Anti-government protesters gathered yesterday near the Centre for Maintaining Peace and Order (CMPO) to demand that caretaker Prime Minister Yingluck Shinawatra and CMPO chief Chalerm Yoobamrung take responsibility for the deadly crackdown at Phan Fah Bri
The rally was staged close to the Narcotics Suppression Bureau (NSB) building, in the Royal Thai Police Sports Club compound. The NSB centre is being used by the CMPO.
The protest, led by Sakoltee Phattiyakul, Chumphon Junsai, Buddhipongse Punnakanta and Nataphol Teepsuwan, began at about 11.40am yesterday.
The protesters sat down about 50 metres away from the police line and 400 metres from the NSB building.
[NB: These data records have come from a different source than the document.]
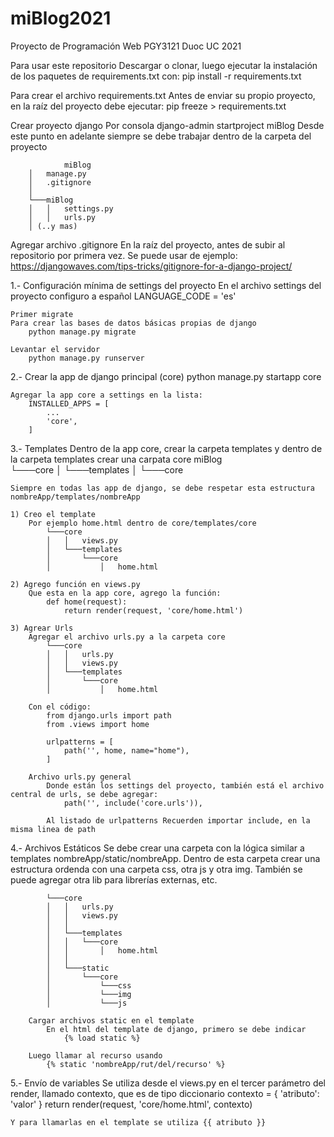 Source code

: # miBlog2021

Proyecto de Programación Web PGY3121 Duoc UC 2021

Para usar este repositorio
    Descargar o clonar, luego ejecutar la instalación de los paquetes de requirements.txt con:
    pip install -r requirements.txt

Para crear el archivo requirements.txt
    Antes de enviar su propio proyecto, en la raíz del proyecto debe ejecutar:
    pip freeze > requirements.txt

Crear proyecto django
    Por consola
        django-admin startproject miBlog
    Desde este punto en adelante siempre se debe trabajar dentro de la carpeta del proyecto

                miBlog
        │   manage.py      
        │   .gitignore     
        │
        └───miBlog
        │   │   settings.py
        │   │   urls.py
        │ (..y mas)

Agregar archivo .gitignore
    En la raíz del proyecto, antes de subir al repositorio por primera vez.
    Se puede usar de ejemplo: https://djangowaves.com/tips-tricks/gitignore-for-a-django-project/

1.- Configuración mínima de settings del proyecto
    En el archivo settings del proyecto configuro a español
        LANGUAGE_CODE = 'es'

    Primer migrate
    Para crear las bases de datos básicas propias de django
        python manage.py migrate

    Levantar el servidor
        python manage.py runserver

2.- Crear la app de django principal (core)
        python manage.py startapp core

    Agregar la app core a settings en la lista:
        INSTALLED_APPS = [
            ...
            'core',
        ]

3.- Templates
    Dentro de la app core, crear la carpeta templates y dentro de la carpeta templates crear una carpata core
        miBlog    
        └───core
        │   └───templates
        │       └───core
    
    Siempre en todas las app de django, se debe respetar esta estructura nombreApp/templates/nombreApp

    1) Creo el template
        Por ejemplo home.html dentro de core/templates/core
            └───core
            │   │   views.py 
            │   └───templates
            │       └───core
            │           │   home.html 
    
    2) Agrego función en views.py
        Que esta en la app core, agrego la función:
            def home(request):
                return render(request, 'core/home.html')

    3) Agrear Urls
        Agregar el archivo urls.py a la carpeta core
            └───core
            │   │   urls.py
            │   │   views.py 
            │   └───templates
            │       └───core
            │           │   home.html 

        Con el código:
            from django.urls import path
            from .views import home

            urlpatterns = [
                path('', home, name="home"),
            ]
        
        Archivo urls.py general
            Donde están los settings del proyecto, también está el archivo central de urls, se debe agregar:
                path('', include('core.urls')),
            
            Al listado de urlpatterns Recuerden importar include, en la misma linea de path

4.- Archivos Estáticos
        Se debe crear una carpeta con la lógica similar a templates nombreApp/static/nombreApp. Dentro de esta carpeta crear una estructura ordenda con una carpeta css, otra js y otra img. También se puede agregar otra lib para librerías externas, etc.

            └───core
            │   │   urls.py
            │   │   views.py 
            │   │
            │   └───templates
            │   │   └───core
            │   │       │   home.html 
            │   │       
            │   └───static
            │       └───core
            │           └───css
            │           └───img
            │           └───js

        Cargar archivos static en el template
            En el html del template de django, primero se debe indicar  
                {% load static %}

        Luego llamar al recurso usando
            {% static 'nombreApp/rut/del/recurso' %}

5.- Envío de variables
    Se utiliza desde el views.py en el tercer parámetro del render, llamado contexto, que es de tipo diccionario
        contexto = {
                'atributo': 'valor'
            }
            return render(request, 'core/home.html', contexto)

    Y para llamarlas en el template se utiliza {{ atributo }}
Things were relatively peaceful with only a small war of words breaking out.
Chalerm was in the building but did not come out to meet the protesters.
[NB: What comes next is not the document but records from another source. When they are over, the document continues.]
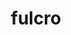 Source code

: ---
codehost: https://github.com/https://github.com/fulcrologic/fulcro
logohandle: fulcrologic
sort: fulcro
title: fulcro
website: https://fulcro.fulcrologic.com/
--- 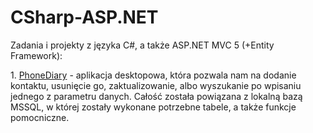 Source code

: # CSharp-ASP.NET
Zadania i projekty z języka C#, a także ASP.NET MVC 5 (+Entity Framework):
<p>1. <a href="https://github.com/apysk6/CSharp-ASP.NET/tree/master/PhoneDiary">PhoneDiary</a> - aplikacja desktopowa, która pozwala nam na dodanie kontaktu, usunięcie go, zaktualizowanie, albo wyszukanie po wpisaniu jednego z parametru danych. Całość została powiązana z lokalną bazą MSSQL, w której zostały wykonane potrzebne tabele, a także funkcje pomocniczne.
At that time, caretaker Deputy PM Kittiratt Na-Ranong, who is also Finance Minister, was chairing a meeting with the CMPO on problems related to the rice-pledging scheme.
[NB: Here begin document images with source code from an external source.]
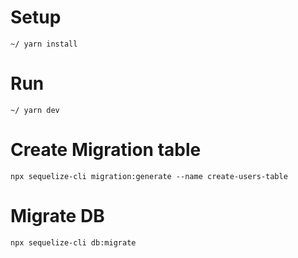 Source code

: # Setup

`~/ yarn install`

# Run

`~/ yarn dev`

# Create Migration table

`npx sequelize-cli migration:generate --name create-users-table`

# Migrate DB

`npx sequelize-cli db:migrate`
The protesters dispersed at 3.20pm, but before leaving, Chumphon handed a football to a senior police officer, saying the protesters would love to play a football game with police officers the next time they meet.
The protesters then returned to their respective rally sites, with most of them congregating at Pathumwan intersection, Asoke and Ratchaprasong sites.
The rally leaders said they would go back to demand that Yingluck and Chalerm come out and take responsibility for the Tuesday clash, which ended with five people killed and 69 injured.
Separately, another group of protesters led by Satit Wongnongtaey rallied in the morning at the SC Asset Building on Vibhavadi Rangsit Road for a third day as part of a move to target Shinawatra family businesses.
The group then joined the gathering near the NSB building.
In another development, Pheu Thai Party spokesman Anusorn Iamsa-ard slammed monk Phra Buddha Issara, who led a rally to the SC Park Hotel on Thursday.
The hotel manager ended up having to pay the monk Bt120,000 in compensation for the bookings the monk had made, which had to be cancelled for security reasons.